§ About this task: Read through the records below and copy each line that uses the word "jAxisBlue".

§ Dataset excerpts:
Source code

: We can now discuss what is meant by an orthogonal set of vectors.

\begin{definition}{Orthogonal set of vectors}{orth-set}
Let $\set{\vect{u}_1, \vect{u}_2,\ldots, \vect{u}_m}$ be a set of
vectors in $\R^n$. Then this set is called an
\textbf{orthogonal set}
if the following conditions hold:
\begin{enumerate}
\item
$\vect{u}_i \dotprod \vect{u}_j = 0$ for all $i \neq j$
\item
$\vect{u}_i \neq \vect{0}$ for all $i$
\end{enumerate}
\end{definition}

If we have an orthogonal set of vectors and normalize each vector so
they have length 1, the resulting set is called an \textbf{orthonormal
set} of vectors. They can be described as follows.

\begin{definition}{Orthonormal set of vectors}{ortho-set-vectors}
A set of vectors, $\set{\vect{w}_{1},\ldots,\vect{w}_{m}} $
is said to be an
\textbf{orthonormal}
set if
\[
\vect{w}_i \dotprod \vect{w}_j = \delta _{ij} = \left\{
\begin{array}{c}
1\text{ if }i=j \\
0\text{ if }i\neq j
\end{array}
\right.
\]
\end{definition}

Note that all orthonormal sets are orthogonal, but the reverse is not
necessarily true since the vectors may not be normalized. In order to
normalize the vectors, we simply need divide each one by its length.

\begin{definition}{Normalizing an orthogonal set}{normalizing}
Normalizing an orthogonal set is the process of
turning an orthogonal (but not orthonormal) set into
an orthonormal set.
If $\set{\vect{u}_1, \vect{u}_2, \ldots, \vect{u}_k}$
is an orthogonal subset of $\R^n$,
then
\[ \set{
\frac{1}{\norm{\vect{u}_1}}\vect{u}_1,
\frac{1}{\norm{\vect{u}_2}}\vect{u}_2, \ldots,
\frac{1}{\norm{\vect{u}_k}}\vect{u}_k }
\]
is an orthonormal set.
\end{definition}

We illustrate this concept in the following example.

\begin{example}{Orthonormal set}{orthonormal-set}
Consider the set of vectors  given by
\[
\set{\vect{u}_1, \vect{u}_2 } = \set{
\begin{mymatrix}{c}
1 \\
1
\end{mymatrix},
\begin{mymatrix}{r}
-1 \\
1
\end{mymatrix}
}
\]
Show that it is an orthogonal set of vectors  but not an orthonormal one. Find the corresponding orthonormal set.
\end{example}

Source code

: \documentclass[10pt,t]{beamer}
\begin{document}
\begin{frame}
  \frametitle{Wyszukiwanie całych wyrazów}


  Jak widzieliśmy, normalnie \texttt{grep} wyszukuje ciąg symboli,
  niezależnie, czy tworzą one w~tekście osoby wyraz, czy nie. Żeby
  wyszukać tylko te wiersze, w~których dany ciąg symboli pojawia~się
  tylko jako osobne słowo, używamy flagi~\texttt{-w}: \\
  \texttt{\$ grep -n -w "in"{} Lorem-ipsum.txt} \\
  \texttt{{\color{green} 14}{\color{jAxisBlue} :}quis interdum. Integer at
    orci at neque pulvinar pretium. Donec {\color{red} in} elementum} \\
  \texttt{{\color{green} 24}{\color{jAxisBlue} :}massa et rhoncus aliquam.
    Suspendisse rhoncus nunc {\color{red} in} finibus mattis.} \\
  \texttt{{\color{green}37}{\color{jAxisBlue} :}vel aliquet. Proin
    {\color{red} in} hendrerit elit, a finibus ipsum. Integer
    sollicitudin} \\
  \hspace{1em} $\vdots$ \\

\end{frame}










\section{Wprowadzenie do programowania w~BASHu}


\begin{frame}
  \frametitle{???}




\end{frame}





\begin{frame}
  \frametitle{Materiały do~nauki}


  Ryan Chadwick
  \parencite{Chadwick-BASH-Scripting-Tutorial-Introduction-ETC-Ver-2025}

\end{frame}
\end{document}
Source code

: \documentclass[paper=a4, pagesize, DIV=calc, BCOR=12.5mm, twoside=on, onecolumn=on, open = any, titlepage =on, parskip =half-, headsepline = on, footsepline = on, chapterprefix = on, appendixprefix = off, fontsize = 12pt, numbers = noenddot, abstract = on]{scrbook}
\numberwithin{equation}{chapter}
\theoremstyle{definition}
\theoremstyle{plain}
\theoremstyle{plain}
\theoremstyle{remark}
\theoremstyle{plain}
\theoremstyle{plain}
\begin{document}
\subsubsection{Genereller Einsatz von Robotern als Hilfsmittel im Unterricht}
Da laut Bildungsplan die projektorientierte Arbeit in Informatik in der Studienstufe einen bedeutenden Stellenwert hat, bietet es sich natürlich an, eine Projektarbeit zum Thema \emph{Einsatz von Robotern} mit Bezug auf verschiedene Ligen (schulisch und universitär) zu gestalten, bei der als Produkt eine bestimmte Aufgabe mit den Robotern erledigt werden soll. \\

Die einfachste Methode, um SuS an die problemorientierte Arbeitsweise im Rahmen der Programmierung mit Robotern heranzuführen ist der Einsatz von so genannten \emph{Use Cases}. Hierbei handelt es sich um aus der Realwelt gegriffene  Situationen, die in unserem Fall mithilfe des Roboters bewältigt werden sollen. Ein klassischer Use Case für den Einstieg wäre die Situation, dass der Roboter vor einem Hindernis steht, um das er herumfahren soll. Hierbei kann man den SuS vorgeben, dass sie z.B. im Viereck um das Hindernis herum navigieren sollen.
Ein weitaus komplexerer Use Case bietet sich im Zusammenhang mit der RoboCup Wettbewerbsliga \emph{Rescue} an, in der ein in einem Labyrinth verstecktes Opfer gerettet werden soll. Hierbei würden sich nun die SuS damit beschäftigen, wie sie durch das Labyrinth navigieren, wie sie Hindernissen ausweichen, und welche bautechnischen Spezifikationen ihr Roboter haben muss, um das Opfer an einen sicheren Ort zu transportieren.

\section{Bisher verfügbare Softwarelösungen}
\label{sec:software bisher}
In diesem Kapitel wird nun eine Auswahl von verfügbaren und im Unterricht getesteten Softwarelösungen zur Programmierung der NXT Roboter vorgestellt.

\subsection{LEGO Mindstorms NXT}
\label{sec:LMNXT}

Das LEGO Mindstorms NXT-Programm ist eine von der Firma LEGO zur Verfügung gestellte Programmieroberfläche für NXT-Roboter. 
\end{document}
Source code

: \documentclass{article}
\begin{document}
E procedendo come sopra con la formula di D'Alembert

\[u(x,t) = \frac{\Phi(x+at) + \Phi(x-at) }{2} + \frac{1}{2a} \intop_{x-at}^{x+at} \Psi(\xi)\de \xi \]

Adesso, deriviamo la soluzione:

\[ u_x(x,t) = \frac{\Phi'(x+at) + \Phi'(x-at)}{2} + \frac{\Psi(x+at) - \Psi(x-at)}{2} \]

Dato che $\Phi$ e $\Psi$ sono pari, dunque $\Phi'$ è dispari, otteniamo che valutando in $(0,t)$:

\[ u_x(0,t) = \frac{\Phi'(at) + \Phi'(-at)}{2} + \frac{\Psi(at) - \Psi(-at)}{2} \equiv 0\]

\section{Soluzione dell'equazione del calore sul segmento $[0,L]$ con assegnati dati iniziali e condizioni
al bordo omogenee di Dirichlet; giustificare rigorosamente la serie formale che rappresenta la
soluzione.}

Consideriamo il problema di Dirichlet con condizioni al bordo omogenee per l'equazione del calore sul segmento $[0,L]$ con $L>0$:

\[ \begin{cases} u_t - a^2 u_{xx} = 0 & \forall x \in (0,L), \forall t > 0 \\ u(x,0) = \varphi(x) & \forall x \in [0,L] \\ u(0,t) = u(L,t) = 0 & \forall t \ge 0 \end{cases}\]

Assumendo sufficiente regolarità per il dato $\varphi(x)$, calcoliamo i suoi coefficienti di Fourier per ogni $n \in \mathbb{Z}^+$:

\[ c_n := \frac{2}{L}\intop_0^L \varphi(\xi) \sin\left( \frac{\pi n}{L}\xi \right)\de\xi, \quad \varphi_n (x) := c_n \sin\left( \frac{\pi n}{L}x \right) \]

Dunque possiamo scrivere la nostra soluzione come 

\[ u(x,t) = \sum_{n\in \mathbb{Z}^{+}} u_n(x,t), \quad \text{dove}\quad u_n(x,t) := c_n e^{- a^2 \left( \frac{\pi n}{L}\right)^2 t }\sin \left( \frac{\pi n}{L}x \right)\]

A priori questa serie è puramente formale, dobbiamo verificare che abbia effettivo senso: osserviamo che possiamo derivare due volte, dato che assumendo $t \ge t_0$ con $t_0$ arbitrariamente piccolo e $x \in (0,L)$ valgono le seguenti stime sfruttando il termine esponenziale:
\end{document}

§ Finished task:
  \texttt{{\color{green} 14}{\color{jAxisBlue} :}quis interdum. Integer at
  \texttt{{\color{green} 24}{\color{jAxisBlue} :}massa et rhoncus aliquam.
  \texttt{{\color{green}37}{\color{jAxisBlue} :}vel aliquet. Proin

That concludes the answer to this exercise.